Who doesn’t like a good old-fashioned PB & J sandwich?
Today I was inspired by a recipe I found in Family Circle magazine that made little muffin tins full of grains–oats, sunflower seeds and quinoa mixed with a bit of peanut butter with a smidge of strawberry preserves and I thought….this recipe is onto something. Check these out!
But as usual, I am not a recipe follower…
I did start with all natural smooth peanut butter though but not the chunky they suggested. I do LOVE this stuff!
I changed up my grains opting for some kasha (roasted buckwheat), a bit of chia seeds, my beloved pumpkin seeds and oh…yeah…1 TB of coconut oil to infuse just a little coconut-y flavor into the oat mixture…MMMMM….yes.
Top a bit of the mixture with a smidge of jam or preserves.
Top with a bit more oat mixture and you’ve got yourself a little PB & J Granola Muffin.
I made up these little PB & J Granola Muffins and shared a couple with my friend, Sara. She later called and told me she loved it and planned on hiding the second muffin so her kids would not find it! Ha!
And although I am not quite ready to think about the ‘back to school’ season….it is only about a month away and these little granola muffins would make a GREAT brown bag lunch treat…much healthier and better than a commercial granola bar….for sure!
PB & J Granola Muffins (low FODMAP)
Ingredients
- 1/2 cup all-natural peanut butter
- 2 TB maple syrup
- 1 TB coconut oil, melted
- 1 1/2 cup old-fashioned oats
- 1/4 cup pumpkin seeds
- 1 TB chia seeds
- 1/4 cup Kasha (roasted buckwheat) or quinoa (Use a pre-washed brand like Ancient Harvest)
- 4 oz of favorite Jam (FODMAP followers use suitable brand such as Sarabeth's Strawberry Rhubarb.)
Instructions
- Preheat oven to 350 degrees.
- Fill 12 muffin tins with muffin papers.
- Mix the peanut butter, maple syrup, and coconut oil in medium bowl.
- Add oats, pumpkin seeds, chia and kasha to blend.
- Add about heaping tablespoon of mixture in each muffin tin pressing mixture firmly.
- Add 1 heaping tsp. of Jam/preserves
- Top with TB of leftover oat mixture pressing gently.
- Bake for about 20 minutes--until lightly browned.
- Be sure to cool thoroughly before eating. (or the hot jam may hurt your tongue...oops....lesson learned!)
Sarah (The Simple Dietitian)
I just started in on the low FODMAP bandwagon after deciding that enough was enough with my constant digestive issues. I’m on the elimination phase right now, and I was just thinking about how much I’d like to find a suitable muffin recipe.

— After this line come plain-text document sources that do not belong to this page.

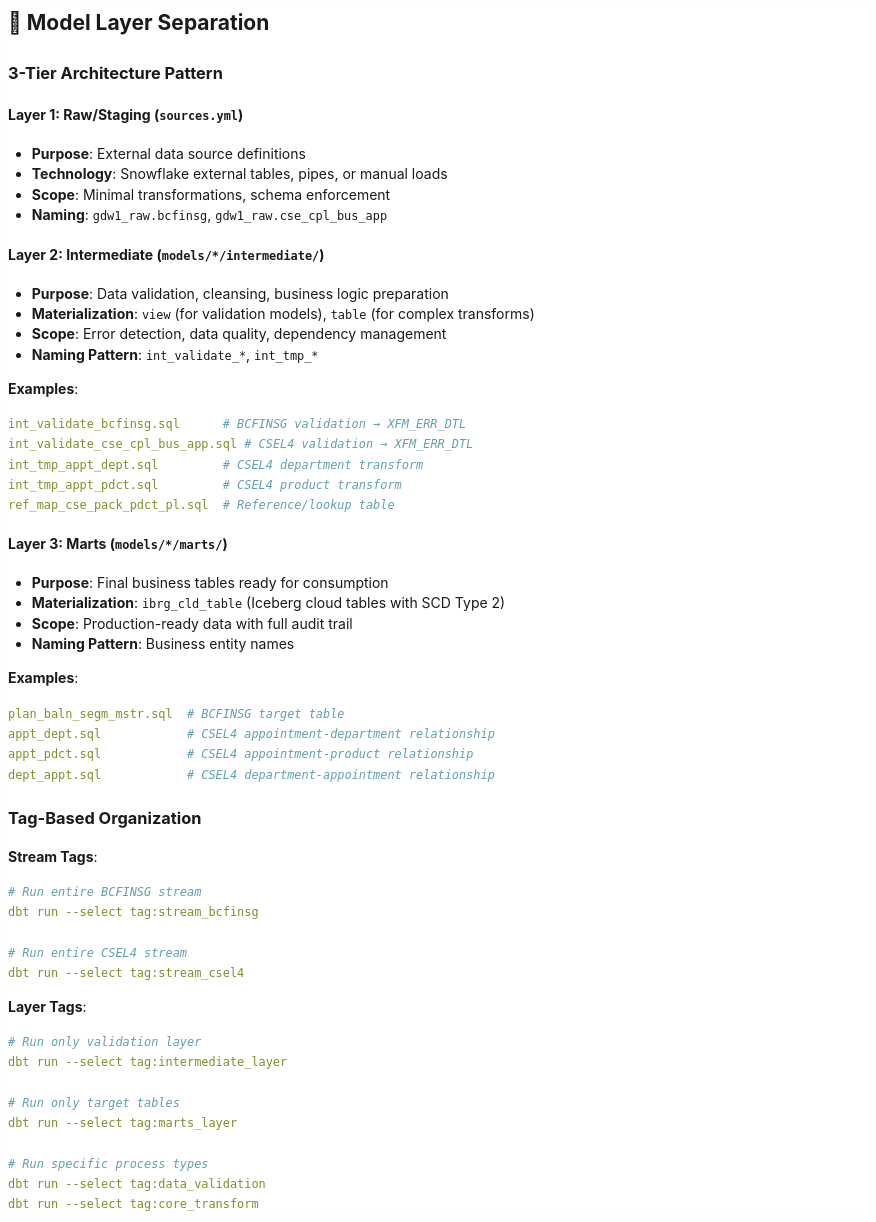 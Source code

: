 
## 🎯 Model Layer Separation

### **3-Tier Architecture Pattern**

#### **Layer 1: Raw/Staging** (`sources.yml`)
- **Purpose**: External data source definitions
- **Technology**: Snowflake external tables, pipes, or manual loads
- **Scope**: Minimal transformations, schema enforcement
- **Naming**: `gdw1_raw.bcfinsg`, `gdw1_raw.cse_cpl_bus_app`

#### **Layer 2: Intermediate** (`models/*/intermediate/`)
- **Purpose**: Data validation, cleansing, business logic preparation
- **Materialization**: `view` (for validation models), `table` (for complex transforms)
- **Scope**: Error detection, data quality, dependency management
- **Naming Pattern**: `int_validate_*`, `int_tmp_*`

**Examples**:
```yaml
int_validate_bcfinsg.sql      # BCFINSG validation → XFM_ERR_DTL
int_validate_cse_cpl_bus_app.sql # CSEL4 validation → XFM_ERR_DTL  
int_tmp_appt_dept.sql         # CSEL4 department transform
int_tmp_appt_pdct.sql         # CSEL4 product transform
ref_map_cse_pack_pdct_pl.sql  # Reference/lookup table
```

#### **Layer 3: Marts** (`models/*/marts/`)
- **Purpose**: Final business tables ready for consumption
- **Materialization**: `ibrg_cld_table` (Iceberg cloud tables with SCD Type 2)
- **Scope**: Production-ready data with full audit trail
- **Naming Pattern**: Business entity names

**Examples**:
```yaml
plan_baln_segm_mstr.sql  # BCFINSG target table
appt_dept.sql            # CSEL4 appointment-department relationship
appt_pdct.sql            # CSEL4 appointment-product relationship  
dept_appt.sql            # CSEL4 department-appointment relationship
```

### **Tag-Based Organization**

**Stream Tags**:
```yaml
# Run entire BCFINSG stream
dbt run --select tag:stream_bcfinsg

# Run entire CSEL4 stream  
dbt run --select tag:stream_csel4
```

**Layer Tags**:
```yaml
# Run only validation layer
dbt run --select tag:intermediate_layer

# Run only target tables
dbt run --select tag:marts_layer

# Run specific process types
dbt run --select tag:data_validation
dbt run --select tag:core_transform
```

Problem solved! Thanks for sharing. 😀
Naomi Bilmes
Is the quinoa/kasha cooked first?
-Naomi
katescarlata
The kasha =roasted buckwheat and the quinoa I used was pre-washed and dried but not cooked–I like the Ancient Harvest Red Quinoa.
Debbie
Hi Kate, Just made these muffins and they taste amazing. I used individual silicon muffin wrappers which I placed on a baking sheet. I am planing on using them as my post exercise snack. I was wondering how to best store them. Refrigerator or freeze and how long they will stay fresh. Also was wondering if you have any good lowfodmap bread brand recommendations for sourdough spelt. Thank you!
katescarlata
Debbie, I would store them in your refrigerator and enjoy within 4-5 day or freeze them and defrost and use with in a month or so. Berlin has a sourdough spelt bread:
http://www.berlinnaturalbakery.com/acatalog/Bread.html
And French Meadows has a spelt bread (not sourdough) that you may consider trying available at Whole Foods.
Rosemarier
I just want to say. Thank you for this site. You have real food for people who have to live the fodmap diet. Soooo much better than what I can find in Australia.
My daughter has to follow the fodmap and now they are trying no yeast, egg and animal milk.